**Supplied material:**

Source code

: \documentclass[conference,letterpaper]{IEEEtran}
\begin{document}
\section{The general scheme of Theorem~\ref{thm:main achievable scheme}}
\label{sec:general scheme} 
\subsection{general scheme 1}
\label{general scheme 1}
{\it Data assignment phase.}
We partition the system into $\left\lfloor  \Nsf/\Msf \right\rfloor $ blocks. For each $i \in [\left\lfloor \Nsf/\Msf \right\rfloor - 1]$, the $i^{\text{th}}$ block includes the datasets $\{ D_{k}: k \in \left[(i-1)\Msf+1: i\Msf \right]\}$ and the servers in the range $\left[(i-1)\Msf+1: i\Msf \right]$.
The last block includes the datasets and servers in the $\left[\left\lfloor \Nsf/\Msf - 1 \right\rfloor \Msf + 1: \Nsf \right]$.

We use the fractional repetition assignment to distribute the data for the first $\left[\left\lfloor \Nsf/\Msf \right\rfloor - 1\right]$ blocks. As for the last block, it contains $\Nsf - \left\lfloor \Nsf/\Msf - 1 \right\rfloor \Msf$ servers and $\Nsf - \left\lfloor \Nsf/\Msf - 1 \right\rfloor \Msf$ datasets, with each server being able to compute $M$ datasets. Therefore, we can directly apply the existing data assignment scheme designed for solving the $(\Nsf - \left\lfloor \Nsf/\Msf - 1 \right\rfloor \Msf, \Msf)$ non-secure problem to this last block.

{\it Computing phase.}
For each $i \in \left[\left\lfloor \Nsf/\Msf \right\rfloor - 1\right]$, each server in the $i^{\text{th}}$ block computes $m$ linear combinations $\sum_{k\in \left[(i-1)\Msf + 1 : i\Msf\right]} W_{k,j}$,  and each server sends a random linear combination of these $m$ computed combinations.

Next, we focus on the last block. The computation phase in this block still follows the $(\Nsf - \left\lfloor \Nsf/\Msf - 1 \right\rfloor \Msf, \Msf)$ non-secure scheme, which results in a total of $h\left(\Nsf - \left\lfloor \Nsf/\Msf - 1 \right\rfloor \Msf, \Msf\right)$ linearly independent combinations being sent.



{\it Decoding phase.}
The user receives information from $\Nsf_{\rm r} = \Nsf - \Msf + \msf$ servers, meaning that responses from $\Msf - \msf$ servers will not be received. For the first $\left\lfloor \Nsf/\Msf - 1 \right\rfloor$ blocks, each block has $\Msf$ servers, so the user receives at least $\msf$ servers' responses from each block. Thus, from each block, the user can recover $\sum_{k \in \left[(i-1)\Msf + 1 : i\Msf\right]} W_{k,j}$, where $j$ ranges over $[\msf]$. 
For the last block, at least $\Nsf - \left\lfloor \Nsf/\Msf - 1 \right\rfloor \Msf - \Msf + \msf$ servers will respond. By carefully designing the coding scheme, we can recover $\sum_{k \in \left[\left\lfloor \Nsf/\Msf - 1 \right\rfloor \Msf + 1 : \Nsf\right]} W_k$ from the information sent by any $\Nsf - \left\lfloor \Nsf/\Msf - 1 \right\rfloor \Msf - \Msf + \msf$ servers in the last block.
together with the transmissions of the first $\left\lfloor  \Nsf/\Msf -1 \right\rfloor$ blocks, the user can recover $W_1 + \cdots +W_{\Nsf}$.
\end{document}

**What you will do:** Keeping every character as it is, restate the lines above that run from the line with "The last block includes" through the line with "For the last block, at", both included, and nothing else.

**Reply:**
The last block includes the datasets and servers in the $\left[\left\lfloor \Nsf/\Msf - 1 \right\rfloor \Msf + 1: \Nsf \right]$.

We use the fractional repetition assignment to distribute the data for the first $\left[\left\lfloor \Nsf/\Msf \right\rfloor - 1\right]$ blocks. As for the last block, it contains $\Nsf - \left\lfloor \Nsf/\Msf - 1 \right\rfloor \Msf$ servers and $\Nsf - \left\lfloor \Nsf/\Msf - 1 \right\rfloor \Msf$ datasets, with each server being able to compute $M$ datasets. Therefore, we can directly apply the existing data assignment scheme designed for solving the $(\Nsf - \left\lfloor \Nsf/\Msf - 1 \right\rfloor \Msf, \Msf)$ non-secure problem to this last block.

{\it Computing phase.}
For each $i \in \left[\left\lfloor \Nsf/\Msf \right\rfloor - 1\right]$, each server in the $i^{\text{th}}$ block computes $m$ linear combinations $\sum_{k\in \left[(i-1)\Msf + 1 : i\Msf\right]} W_{k,j}$,  and each server sends a random linear combination of these $m$ computed combinations.

Next, we focus on the last block. The computation phase in this block still follows the $(\Nsf - \left\lfloor \Nsf/\Msf - 1 \right\rfloor \Msf, \Msf)$ non-secure scheme, which results in a total of $h\left(\Nsf - \left\lfloor \Nsf/\Msf - 1 \right\rfloor \Msf, \Msf\right)$ linearly independent combinations being sent.



{\it Decoding phase.}
The user receives information from $\Nsf_{\rm r} = \Nsf - \Msf + \msf$ servers, meaning that responses from $\Msf - \msf$ servers will not be received. For the first $\left\lfloor \Nsf/\Msf - 1 \right\rfloor$ blocks, each block has $\Msf$ servers, so the user receives at least $\msf$ servers' responses from each block. Thus, from each block, the user can recover $\sum_{k \in \left[(i-1)\Msf + 1 : i\Msf\right]} W_{k,j}$, where $j$ ranges over $[\msf]$. 
For the last block, at least $\Nsf - \left\lfloor \Nsf/\Msf - 1 \right\rfloor \Msf - \Msf + \msf$ servers will respond. By carefully designing the coding scheme, we can recover $\sum_{k \in \left[\left\lfloor \Nsf/\Msf - 1 \right\rfloor \Msf + 1 : \Nsf\right]} W_k$ from the information sent by any $\Nsf - \left\lfloor \Nsf/\Msf - 1 \right\rfloor \Msf - \Msf + \msf$ servers in the last block.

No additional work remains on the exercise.